_Brief:_ Each record below should be returned word for word, with no pictures included.

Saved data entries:
Segment Open

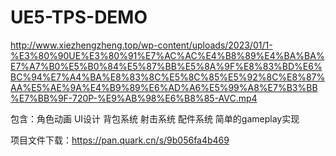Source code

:# UE5-TPS-DEMO

http://www.xiezhengzheng.top/wp-content/uploads/2023/01/1-%E3%80%90UE%E3%80%91%E7%AC%AC%E4%B8%89%E4%BA%BA%E7%A7%B0%E5%B0%84%E5%87%BB%E5%8A%9F%E8%83%BD%E6%BC%94%E7%A4%BA%E8%83%8C%E5%8C%85%E5%92%8C%E8%87%AA%E5%AE%9A%E4%B9%89%E6%AD%A6%E5%99%A8%E7%B3%BB%E7%BB%9F-720P-%E9%AB%98%E6%B8%85-AVC.mp4

包含：角色动画 UI设计 背包系统 射击系统 配件系统 简单的gameplay实现

项目文件下载：https://pan.quark.cn/s/9b056fa4b469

Segment Closed

_Result below:_
Source code

:# UE5-TPS-DEMO

http://www.xiezhengzheng.top/wp-content/uploads/2023/01/1-%E3%80%90UE%E3%80%91%E7%AC%AC%E4%B8%89%E4%BA%BA%E7%A7%B0%E5%B0%84%E5%87%BB%E5%8A%9F%E8%83%BD%E6%BC%94%E7%A4%BA%E8%83%8C%E5%8C%85%E5%92%8C%E8%87%AA%E5%AE%9A%E4%B9%89%E6%AD%A6%E5%99%A8%E7%B3%BB%E7%BB%9F-720P-%E9%AB%98%E6%B8%85-AVC.mp4

包含：角色动画 UI设计 背包系统 射击系统 配件系统 简单的gameplay实现

项目文件下载：https://pan.quark.cn/s/9b056fa4b469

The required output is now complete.